Innovation and Science Australia chair Bill Ferris AC has urged Australian entrepreneurs and researchers to embrace collaboration with confidence.
Addressing a Criterion conference on Driving Research Impact Mr Ferris said that Australians needed “an enthusiasm for the possible”.
“Australians have proved themselves to be exceptionally good competitors,” said Mr Ferris. “We compare ourselves with the biggest and the best, not with ‘nations of comparable size and population’. We take a bold approach and it’s worked for us, again and again.
“Finishing outside the top ten in the Olympic medal tally would be regarded as outrageous in Australia,” he said.
“But where do we sit in regard to collaboration between industry and academia? Thirtieth out of 30 OECD countries in terms of collaboration between large businesses and higher education and public research institutions.”
Successive governments have identified Australia's poor record on public-private collaboration as a strategic barrier to further growth in the innovation economy, notably in relation to health and medical research.
Mr Ferris said that change had to occur and was occurring under the National Innovation and Science Agenda.

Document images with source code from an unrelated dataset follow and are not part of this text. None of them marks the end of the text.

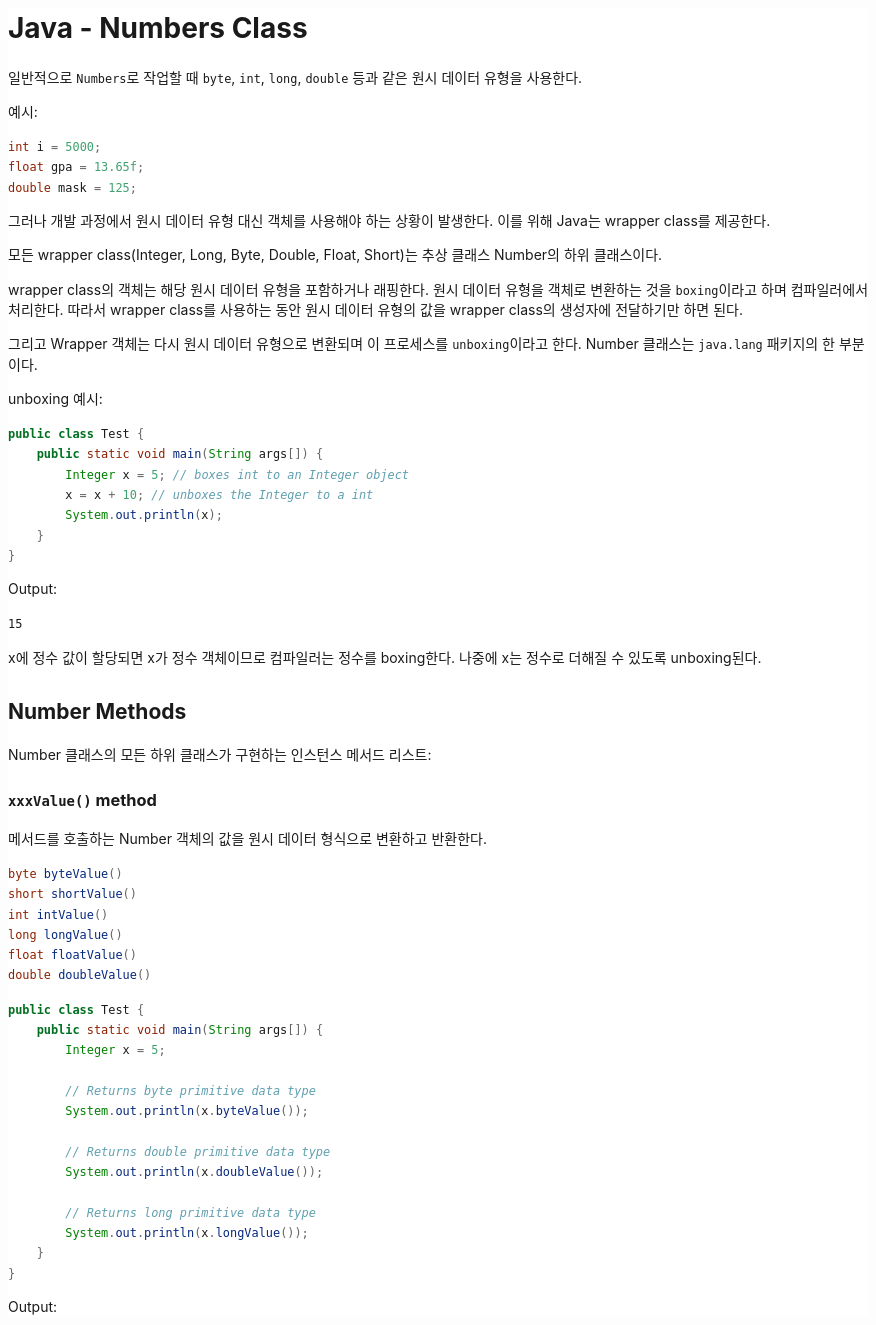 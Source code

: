 # Java - Numbers Class
일반적으로 `Numbers`로 작업할 때 `byte`, `int`, `long`, `double` 등과 같은 원시 데이터 유형을 사용한다.

예시:
```java
int i = 5000;
float gpa = 13.65f;
double mask = 125;
```

그러나 개발 과정에서 원시 데이터 유형 대신 객체를 사용해야 하는 상황이 발생한다. 이를 위해 Java는 wrapper class를 제공한다.

모든 wrapper class(Integer, Long, Byte, Double, Float, Short)는 추상 클래스 Number의 하위 클래스이다.

wrapper class의 객체는 해당 원시 데이터 유형을 포함하거나 래핑한다. 원시 데이터 유형을 객체로 변환하는 것을 `boxing`이라고 하며 컴파일러에서 처리한다. 따라서 wrapper class를 사용하는 동안 원시 데이터 유형의 값을 wrapper class의 생성자에 전달하기만 하면 된다.

그리고 Wrapper 객체는 다시 원시 데이터 유형으로 변환되며 이 프로세스를 `unboxing`이라고 한다. Number 클래스는 `java.lang` 패키지의 한 부분이다.

unboxing 예시:
```java
public class Test {
    public static void main(String args[]) {
        Integer x = 5; // boxes int to an Integer object
        x = x + 10; // unboxes the Integer to a int
        System.out.println(x);
    }
}
```
Output:
```
15
```

x에 정수 값이 할당되면 x가 정수 객체이므로 컴파일러는 정수를 boxing한다. 나중에 x는 정수로 더해질 수 있도록 unboxing된다.

## Number Methods
Number 클래스의 모든 하위 클래스가 구현하는 인스턴스 메서드 리스트:
### `xxxValue()` method
메서드를 호출하는 Number 객체의 값을 원시 데이터 형식으로 변환하고 반환한다.

```java
byte byteValue()
short shortValue()
int intValue()
long longValue()
float floatValue()
double doubleValue()
```

```java
public class Test {
    public static void main(String args[]) {
        Integer x = 5;

        // Returns byte primitive data type
        System.out.println(x.byteValue());

        // Returns double primitive data type
        System.out.println(x.doubleValue());

        // Returns long primitive data type
        System.out.println(x.longValue());
    }
}
```
Output:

“What will a successful response look like in future years? Universities will be the hotbed of entrepreneurship, where spin-offs of new technology businesses number in the hundreds annually.
“Businesses, big and small, will be collaborating with the smart research campuses in their sectors, competing to co-invest in the development of new products and services.
“We will at last have an entrepreneurial ecosystem that gets Australia into the top ten innovation nations of the world.”